Non-woven needle-punched filter fabric

Abstract

A non-woven needle-punched filter fabric for use in a geocomposite having a filter face and a laminating face, the fabric having a first filter and cushion zone adjacent the filter face produced from spun bond, continuous filament, a second stiff and bend resistant zone adjacent the first zone produced from a blend of staple non-fusible fiber and staple fusible fiber, and a third zone at the laminating face produced from fiber from both the first and second zones whereby the third zone has a hairy characteristic which facilitates laminating the fabric to a drainage net or a geogrid.

Description

FIELD OF THE INVENTION

This invention relates to a non-woven needle-punched filter fabric or geotextile. The non-woven geotextile may be bonded to one or both sides of an integral net structure such as a drainage net. Drainage nets are typically manufactured of polymers that resist compression and provide reliable flow capacity for fluids or gases encountered in waste containment facilities. They are ideally suited for leachate and gas collection and leak detection systems. The drainage composites provide both filtration and drainage with easy installation and high reliability. The non-woven geotextile also may be bonded to one or both sides of a geogrid. The geogrid composites are ideally suited for waste containment structures, backfill barriers, and silt barriers in construction and mining applications. In waste containment and backfill barriers, the geogrid composite is used to reinforce a containment structure. Its principal function is to strengthen the structure by reinforcement while also allowing some horizontal drainage to dewater the structure.

BACKGROUND OF THE INVENTION

A geocomposite is manufactured by laminating a geotextile onto one or both sides of an integral net structure. The typical geotextile is not specially manufactured for this end use. Instead, the geotextiles used in geocomposite manufacture are general purpose products not specially designed or manufactured for use in geocomposites. A typical geotextile used for this application is a continuous filament, polyester, non-woven needle-punched fabric.

The conventional geocomposite has several deficiencies. First, the bond of the fabric to the net structure may be inadequate. Second, the fabric frequently inhibits or reduces flow due to undesired sagging of the fabric into the channel when the product is placed under a load. Third, the filtration characteristics of the fabric are not ideally suited for certain applications. And, fourth, the cushioning effect of the fabric may be inadequate for certain applications.

SUMMARY OF THE INVENTION

It is an object of the present invention to provide a filter fabric designed to optimize the performance of a geocomposite in earthwork installations.
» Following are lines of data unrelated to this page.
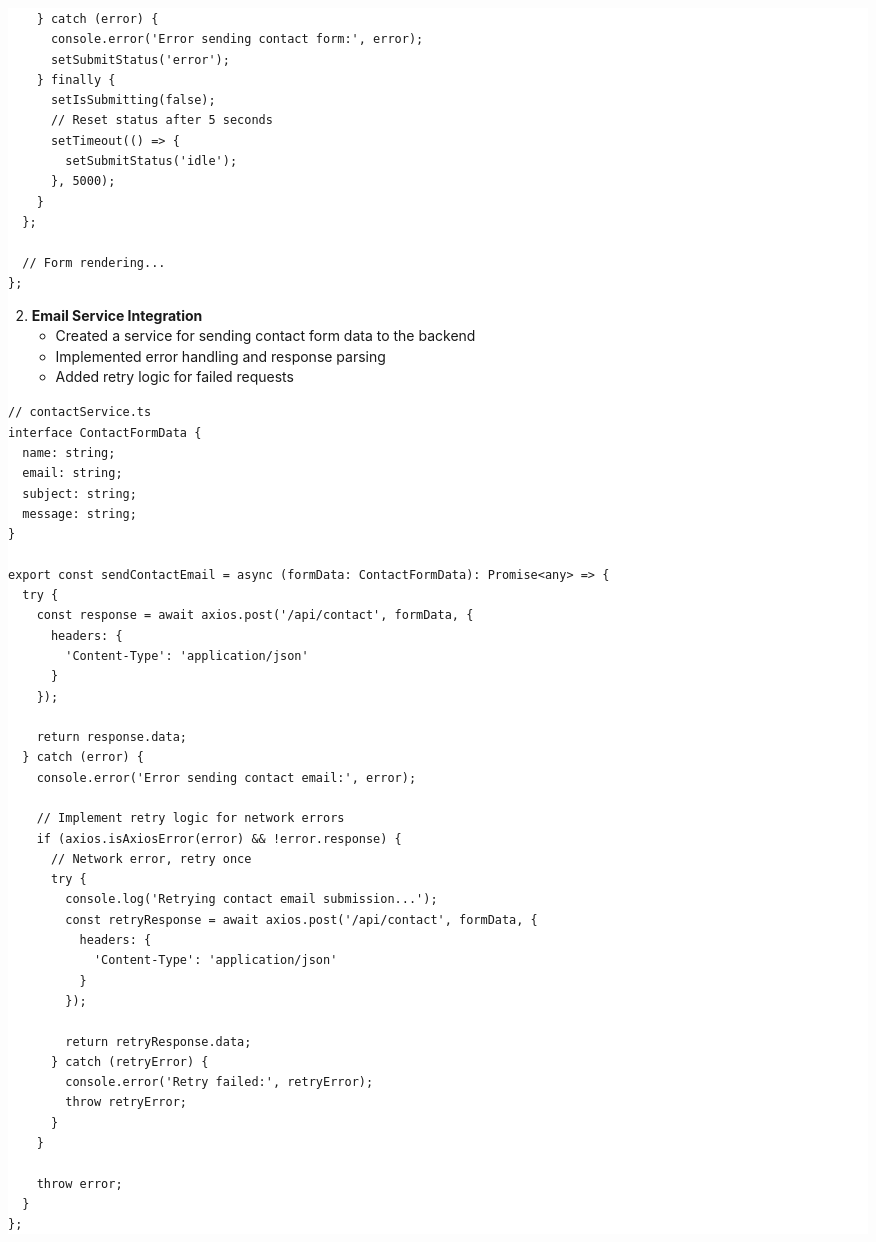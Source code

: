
 ```tsx
    } catch (error) {
      console.error('Error sending contact form:', error);
      setSubmitStatus('error');
    } finally {
      setIsSubmitting(false);
      // Reset status after 5 seconds
      setTimeout(() => {
        setSubmitStatus('idle');
      }, 5000);
    }
  };
  
  // Form rendering...
};
```

2. **Email Service Integration**
   - Created a service for sending contact form data to the backend
   - Implemented error handling and response parsing
   - Added retry logic for failed requests

```tsx
// contactService.ts
interface ContactFormData {
  name: string;
  email: string;
  subject: string;
  message: string;
}

export const sendContactEmail = async (formData: ContactFormData): Promise<any> => {
  try {
    const response = await axios.post('/api/contact', formData, {
      headers: {
        'Content-Type': 'application/json'
      }
    });
    
    return response.data;
  } catch (error) {
    console.error('Error sending contact email:', error);
    
    // Implement retry logic for network errors
    if (axios.isAxiosError(error) && !error.response) {
      // Network error, retry once
      try {
        console.log('Retrying contact email submission...');
        const retryResponse = await axios.post('/api/contact', formData, {
          headers: {
            'Content-Type': 'application/json'
          }
        });
        
        return retryResponse.data;
      } catch (retryError) {
        console.error('Retry failed:', retryError);
        throw retryError;
      }
    }
    
    throw error;
  }
};
```
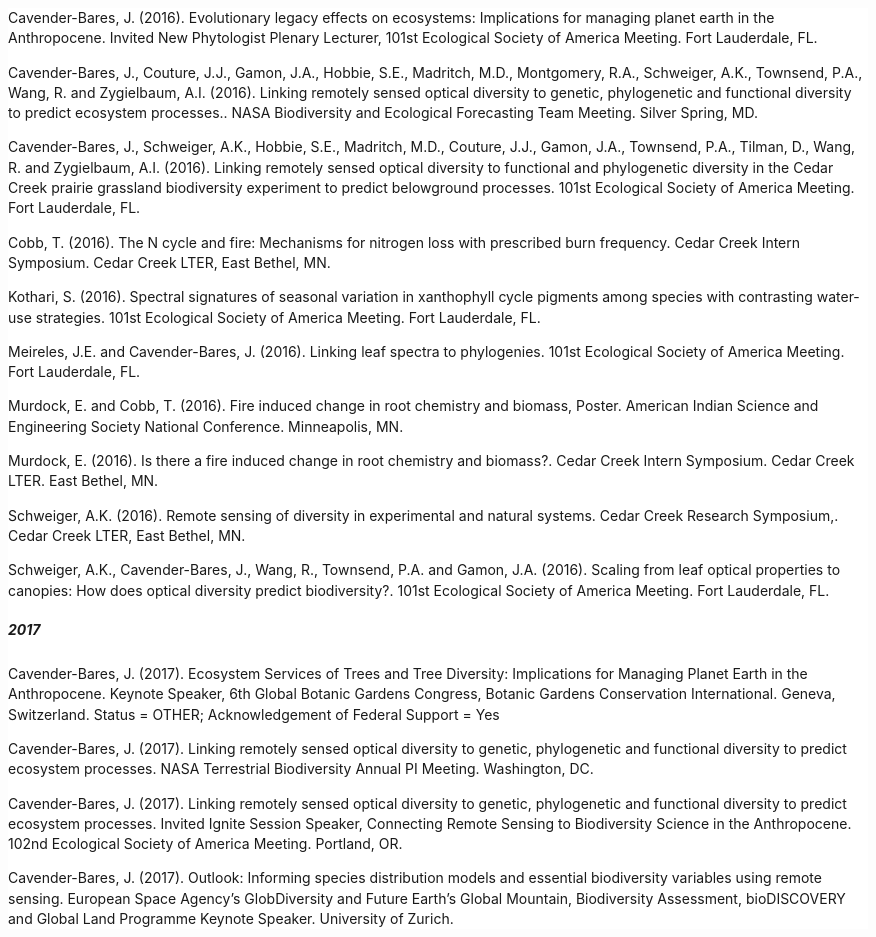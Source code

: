 Cavender-Bares, J. (2016). Evolutionary legacy effects on ecosystems: Implications for managing planet earth in the Anthropocene. Invited New Phytologist Plenary Lecturer, 101st Ecological Society of America Meeting. Fort Lauderdale, FL.

Cavender-Bares, J., Couture, J.J., Gamon, J.A., Hobbie, S.E., Madritch, M.D., Montgomery, R.A., Schweiger, A.K., Townsend, P.A., Wang, R. and Zygielbaum, A.I. (2016). Linking remotely sensed optical diversity to genetic, phylogenetic and functional diversity to predict ecosystem processes.. NASA Biodiversity and Ecological Forecasting Team Meeting. Silver Spring, MD.

Cavender-Bares, J., Schweiger, A.K., Hobbie, S.E., Madritch, M.D., Couture, J.J., Gamon, J.A., Townsend, P.A., Tilman, D., Wang, R. and Zygielbaum, A.I. (2016). Linking remotely sensed optical diversity to functional and phylogenetic diversity in the Cedar Creek prairie grassland biodiversity experiment to predict belowground processes. 101st Ecological Society of America Meeting. Fort Lauderdale, FL.

Cobb, T. (2016). The N cycle and fire: Mechanisms for nitrogen loss with prescribed burn frequency. Cedar Creek Intern Symposium. Cedar Creek LTER, East Bethel, MN.

Kothari, S. (2016). Spectral signatures of seasonal variation in xanthophyll cycle pigments among species with contrasting water-use strategies. 101st Ecological Society of America Meeting. Fort Lauderdale, FL.

Meireles, J.E. and Cavender-Bares, J. (2016). Linking leaf spectra to phylogenies. 101st Ecological Society of America Meeting. Fort Lauderdale, FL.

Murdock, E. and Cobb, T. (2016). Fire induced change in root chemistry and biomass, Poster. American Indian Science and Engineering Society National Conference. Minneapolis, MN.

Murdock, E. (2016). Is there a fire induced change in root chemistry and biomass?. Cedar Creek Intern Symposium. Cedar Creek LTER. East Bethel, MN.

Schweiger, A.K. (2016). Remote sensing of diversity in experimental and natural systems. Cedar Creek Research Symposium,. Cedar Creek LTER, East Bethel, MN.

Schweiger, A.K., Cavender-Bares, J., Wang, R., Townsend, P.A. and Gamon, J.A. (2016). Scaling from leaf optical properties to canopies: How does optical diversity predict biodiversity?. 101st Ecological Society of America Meeting. Fort Lauderdale, FL. 

##### 2017
Cavender-Bares, J. (2017). Ecosystem Services of Trees and Tree Diversity: Implications for Managing Planet Earth in the Anthropocene. Keynote Speaker, 6th Global Botanic Gardens Congress, Botanic Gardens Conservation International. Geneva, Switzerland. Status = OTHER;  Acknowledgement of Federal Support = Yes

Cavender-Bares, J. (2017). Linking remotely sensed optical diversity to genetic, phylogenetic and functional diversity to predict ecosystem processes. NASA Terrestrial Biodiversity Annual PI Meeting. Washington, DC.

Cavender-Bares, J. (2017). Linking remotely sensed optical diversity to genetic, phylogenetic and functional diversity to predict ecosystem processes. Invited Ignite Session Speaker, Connecting Remote Sensing to Biodiversity Science in the Anthropocene. 102nd Ecological Society of America Meeting. Portland, OR.

Cavender-Bares, J. (2017). Outlook: Informing species distribution models and essential biodiversity variables using remote sensing. European Space Agency’s GlobDiversity and Future Earth’s Global Mountain, Biodiversity Assessment, bioDISCOVERY and Global Land Programme Keynote Speaker. University of Zurich.
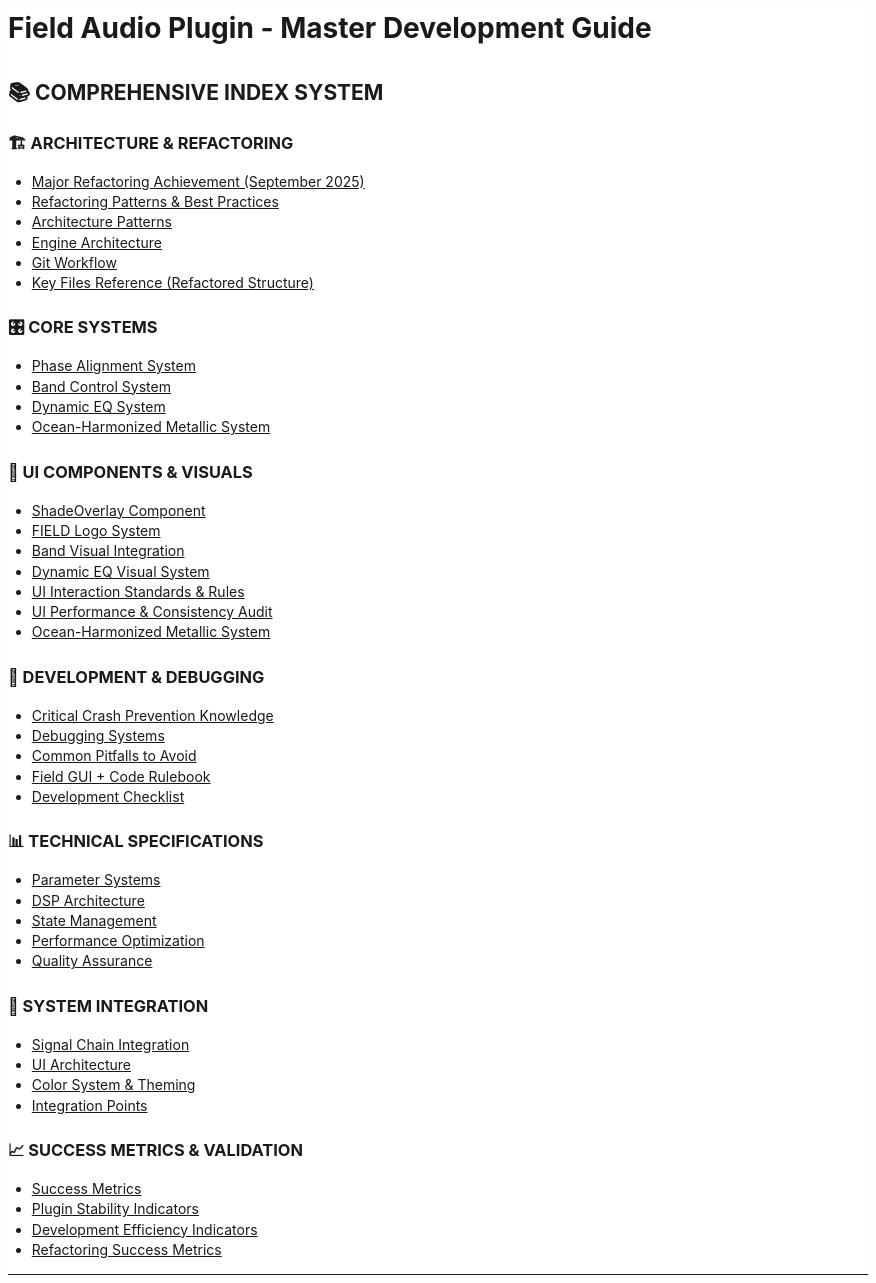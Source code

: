 # Field Audio Plugin - Master Development Guide

## 📚 COMPREHENSIVE INDEX SYSTEM

### **🏗️ ARCHITECTURE & REFACTORING**
- [Major Refactoring Achievement (September 2025)](#-major-refactoring-achievement-september-2025)
- [Refactoring Patterns & Best Practices](#-refactoring-patterns--best-practices)
- [Architecture Patterns](#-architecture-patterns)
- [Engine Architecture](#-engine-architecture)
- [Git Workflow](#-git-workflow)
- [Key Files Reference (Refactored Structure)](#-key-files-reference-refactored-structure)

### **🎛️ CORE SYSTEMS**
- [Phase Alignment System](#-phase-alignment-system---complete-implementation-december-2024)
- [Band Control System](#-band-control-system---frequency-band-processing--control-types)
- [Dynamic EQ System](#-dynamic-eq-system---advanced-spectral-processing--control-architecture)
- [Ocean-Harmonized Metallic System](#-ocean-harmonized-metallic-system-january-2025)

### **🎨 UI COMPONENTS & VISUALS**
- [ShadeOverlay Component](#-shadeoverlay-component---xypad-block-vision-control-system)
- [FIELD Logo System](#-field-logo-system---enhanced-branding-with-shadow--glow-effects)
- [Band Visual Integration](#-visual-integration)
- [Dynamic EQ Visual System](#-visual-system)
- [UI Interaction Standards & Rules](#-ui-interaction-standards--rules)
- [UI Performance & Consistency Audit](#-ui-performance--consistency-audit)
- [Ocean-Harmonized Metallic System](#-ocean-harmonized-metallic-system)

### **🔧 DEVELOPMENT & DEBUGGING**
- [Critical Crash Prevention Knowledge](#-critical-crash-prevention-knowledge)
- [Debugging Systems](#-debugging-systems)
- [Common Pitfalls to Avoid](#-common-pitfalls-to-avoid)
- [Field GUI + Code Rulebook](#-field-gui--code-rulebook)
- [Development Checklist](#-development-checklist)

### **📊 TECHNICAL SPECIFICATIONS**
- [Parameter Systems](#parameter-schema-apvts)
- [DSP Architecture](#-dsp-architecture)
- [State Management](#state-model)
- [Performance Optimization](#-performance-characteristics)
- [Quality Assurance](#-quality-assurance)

### **🎯 SYSTEM INTEGRATION**
- [Signal Chain Integration](#signal-chain-integration)
- [UI Architecture](#-ui-architecture)
- [Color System & Theming](#-color-system--theming)
- [Integration Points](#-integration-points)

### **📈 SUCCESS METRICS & VALIDATION**
- [Success Metrics](#-success-metrics)
- [Plugin Stability Indicators](#plugin-stability-indicators)
- [Development Efficiency Indicators](#development-efficiency-indicators)
- [Refactoring Success Metrics](#refactoring-success-metrics-september-2025)

---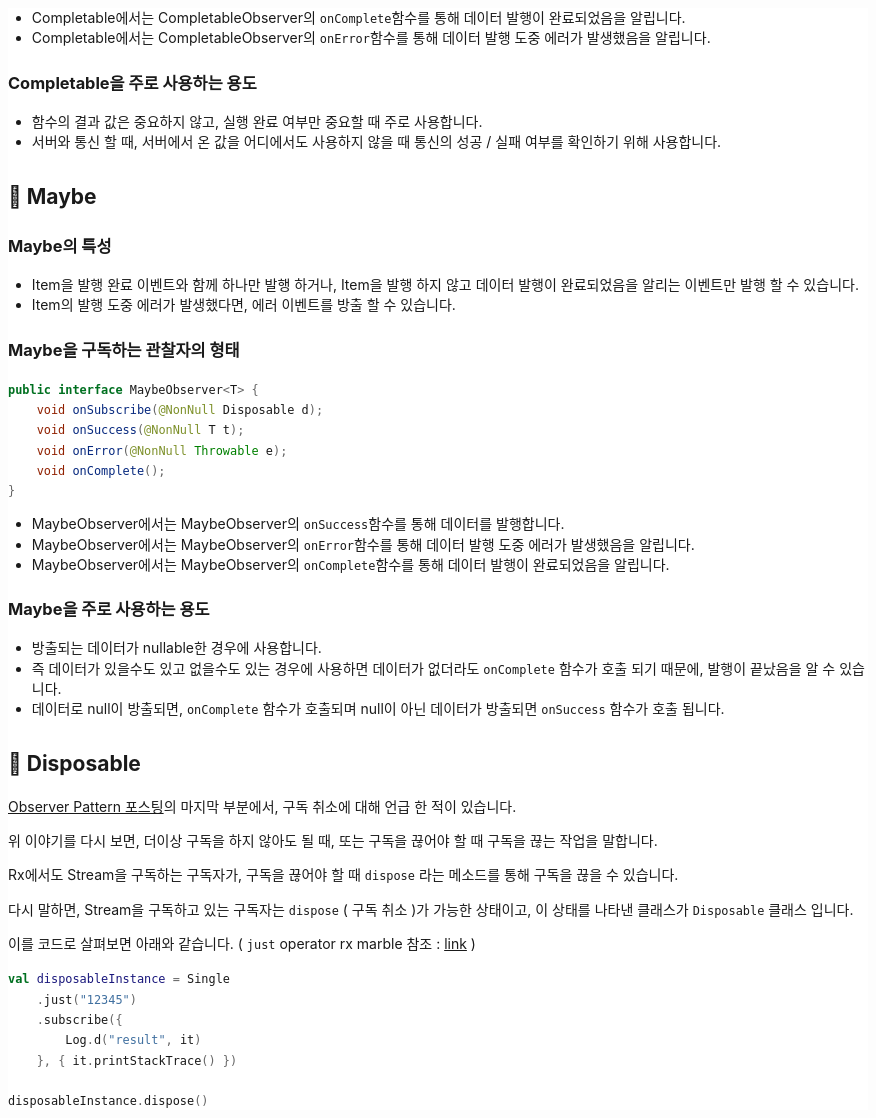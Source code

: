 - Completable에서는 CompletableObserver의 `onComplete`함수를 통해 데이터 발행이 완료되었음을 알립니다.
- Completable에서는 CompletableObserver의 `onError`함수를 통해 데이터 발행 도중 에러가 발생했음을 알립니다.

### Completable을 주로 사용하는 용도

- 함수의 결과 값은 중요하지 않고, 실행 완료 여부만 중요할 때 주로 사용합니다.
- 서버와 통신 할 때, 서버에서 온 값을 어디에서도 사용하지 않을 때 통신의 성공 / 실패 여부를 확인하기 위해 사용합니다.

## 📖 Maybe

### Maybe의 특성

- Item을 발행 완료 이벤트와 함께 하나만 발행 하거나, Item을 발행 하지 않고 데이터 발행이 완료되었음을 알리는 이벤트만 발행 할 수 있습니다.
- Item의 발행 도중 에러가 발생했다면, 에러 이벤트를 방출 할 수 있습니다.

### Maybe을 구독하는 관찰자의 형태

```java
public interface MaybeObserver<T> {
    void onSubscribe(@NonNull Disposable d);
    void onSuccess(@NonNull T t);
    void onError(@NonNull Throwable e);
    void onComplete();
}
```

- MaybeObserver에서는 MaybeObserver의 `onSuccess`함수를 통해 데이터를 발행합니다.
- MaybeObserver에서는 MaybeObserver의 `onError`함수를 통해 데이터 발행 도중 에러가 발생했음을 알립니다.
- MaybeObserver에서는 MaybeObserver의 `onComplete`함수를 통해 데이터 발행이 완료되었음을 알립니다.

### Maybe을 주로 사용하는 용도

- 방출되는 데이터가 nullable한 경우에 사용합니다.
- 즉 데이터가 있을수도 있고 없을수도 있는 경우에 사용하면 데이터가 없더라도 `onComplete` 함수가 호출 되기 때문에, 발행이 끝났음을 알 수 있습니다.
- 데이터로 null이 방출되면, `onComplete` 함수가 호출되며 null이 아닌 데이터가 방출되면 `onSuccess` 함수가 호출 됩니다.

## 📖 Disposable

 [Observer Pattern 포스팅](https://kangraemin.github.io/android/2021/08/16/observer-pattern/)의 마지막 부분에서, 구독 취소에 대해 언급 한 적이 있습니다. 

 위 이야기를 다시 보면, 더이상 구독을 하지 않아도 될 때, 또는 구독을 끊어야 할 때 구독을 끊는 작업을 말합니다. 

 Rx에서도 Stream을 구독하는 구독자가, 구독을 끊어야 할 때 `dispose` 라는 메소드를 통해 구독을 끊을 수 있습니다. 

 다시 말하면, Stream을 구독하고 있는 구독자는 `dispose` ( 구독 취소 )가 가능한 상태이고, 이 상태를 나타낸 클래스가 `Disposable` 클래스 입니다. 

 이를 코드로 살펴보면 아래와 같습니다. ( `just` operator rx marble 참조 : [link](https://raw.githubusercontent.com/wiki/ReactiveX/RxJava/images/rx-operators/Single.just.png) )

```kotlin
val disposableInstance = Single
    .just("12345")
    .subscribe({
        Log.d("result", it)
    }, { it.printStackTrace() })

disposableInstance.dispose()
```
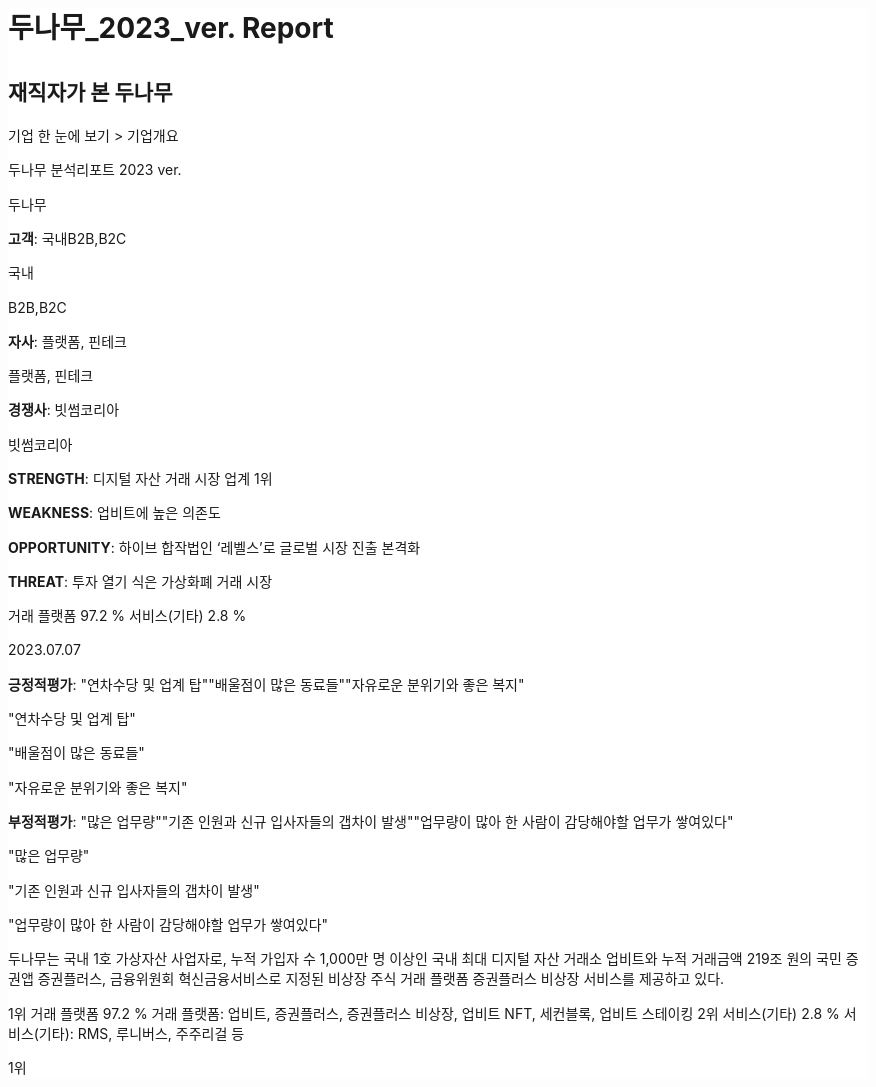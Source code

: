 # 두나무_2023_ver. Report

## 재직자가 본 두나무

기업 한 눈에 보기 > 기업개요

두나무 분석리포트 2023 ver.

두나무

**고객**: 국내B2B,B2C

국내

B2B,B2C

**자사**: 플랫폼, 핀테크

플랫폼, 핀테크

**경쟁사**: 빗썸코리아

빗썸코리아

**STRENGTH**: 디지털 자산 거래 시장 업계 1위

**WEAKNESS**: 업비트에 높은 의존도

**OPPORTUNITY**: 하이브 합작법인 ‘레벨스’로 글로벌 시장 진출 본격화

**THREAT**: 투자 열기 식은 가상화폐 거래 시장

거래 플랫폼 97.2 %
서비스(기타) 2.8 %

2023.07.07

**긍정적평가**: "연차수당 및 업계 탑""배울점이 많은 동료들""자유로운 분위기와 좋은 복지"

"연차수당 및 업계 탑"

"배울점이 많은 동료들"

"자유로운 분위기와 좋은 복지"

**부정적평가**: "많은 업무량""기존 인원과 신규 입사자들의 갭차이 발생""업무량이 많아 한 사람이 감당해야할 업무가 쌓여있다"

"많은 업무량"

"기존 인원과 신규 입사자들의 갭차이 발생"

"업무량이 많아 한 사람이 감당해야할 업무가 쌓여있다"

두나무는 국내 1호 가상자산 사업자로, 누적 가입자 수 1,000만 명 이상인 국내 최대 디지털 자산 거래소 업비트와 누적 거래금액 219조 원의 국민 증권앱 증권플러스, 금융위원회 혁신금융서비스로 지정된 비상장 주식 거래 플랫폼 증권플러스 비상장 서비스를 제공하고 있다.

1위 거래 플랫폼 97.2 % 거래 플랫폼: 업비트, 증권플러스, 증권플러스 비상장, 업비트 NFT, 세컨블록, 업비트 스테이킹
2위 서비스(기타) 2.8 %  서비스(기타): RMS, 루니버스, 주주리걸 등

1위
It is an object of the present invention to optimize the performance of a geocomposite in waste containment installations.

It is another object of the present invention to provide a filter fabric which has superior bonding capabilities to integral net structures.

It is another object of the present invention to provide a filter fabric which is resistant to sagging into the integral net structure to optimize flow performance.

It is another object of the present invention to provide a filter fabric which has superior filtration capabilities in soil types common to the earthwork construction industry.

It is another object of the present invention to provide a filter fabric which has superior cushioning effect to conventional fabrics.

In accordance with the present invention, a non-woven needle-punched fabric or geotextile is provided having a filter face and a laminating face and at least three distinct performance zones. The filter face of the fabric is designed to be placed toward the soil. The laminating face of the fabric is designed to be laminated to the integral net structure.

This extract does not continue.